ACTIVITY: Determine how many of the lines below hold the word "point". Give the number and nothing else.

DATASET:

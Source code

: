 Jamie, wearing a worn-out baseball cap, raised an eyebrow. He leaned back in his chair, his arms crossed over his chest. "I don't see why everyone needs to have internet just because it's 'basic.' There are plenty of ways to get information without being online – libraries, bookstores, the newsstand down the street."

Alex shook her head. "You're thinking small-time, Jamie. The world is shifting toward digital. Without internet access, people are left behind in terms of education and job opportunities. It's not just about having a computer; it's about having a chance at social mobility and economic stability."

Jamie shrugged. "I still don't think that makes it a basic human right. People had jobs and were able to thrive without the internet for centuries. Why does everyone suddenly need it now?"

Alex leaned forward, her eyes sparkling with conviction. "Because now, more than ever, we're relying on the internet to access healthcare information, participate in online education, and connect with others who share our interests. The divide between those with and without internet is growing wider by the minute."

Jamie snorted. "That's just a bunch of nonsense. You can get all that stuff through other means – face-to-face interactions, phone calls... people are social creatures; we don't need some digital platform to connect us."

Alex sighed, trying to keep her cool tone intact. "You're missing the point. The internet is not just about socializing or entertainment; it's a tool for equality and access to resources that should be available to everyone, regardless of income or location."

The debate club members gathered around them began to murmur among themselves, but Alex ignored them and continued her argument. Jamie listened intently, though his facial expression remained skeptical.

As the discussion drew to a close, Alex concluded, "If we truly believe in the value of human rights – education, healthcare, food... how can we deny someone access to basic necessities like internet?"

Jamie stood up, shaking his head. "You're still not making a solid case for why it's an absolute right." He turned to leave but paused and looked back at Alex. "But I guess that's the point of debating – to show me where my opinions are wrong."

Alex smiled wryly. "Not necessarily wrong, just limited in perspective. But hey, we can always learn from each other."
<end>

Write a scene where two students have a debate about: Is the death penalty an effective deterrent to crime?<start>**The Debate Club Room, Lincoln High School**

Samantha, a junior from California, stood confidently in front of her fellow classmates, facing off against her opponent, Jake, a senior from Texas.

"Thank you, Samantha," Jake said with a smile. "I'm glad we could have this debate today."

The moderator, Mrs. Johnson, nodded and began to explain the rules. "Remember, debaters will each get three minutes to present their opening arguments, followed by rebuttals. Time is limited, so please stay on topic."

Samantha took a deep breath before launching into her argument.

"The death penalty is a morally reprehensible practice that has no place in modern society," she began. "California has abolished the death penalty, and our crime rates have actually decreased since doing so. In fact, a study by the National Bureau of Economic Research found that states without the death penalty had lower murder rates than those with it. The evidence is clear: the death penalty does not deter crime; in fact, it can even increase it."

TASK SOLUTION: 2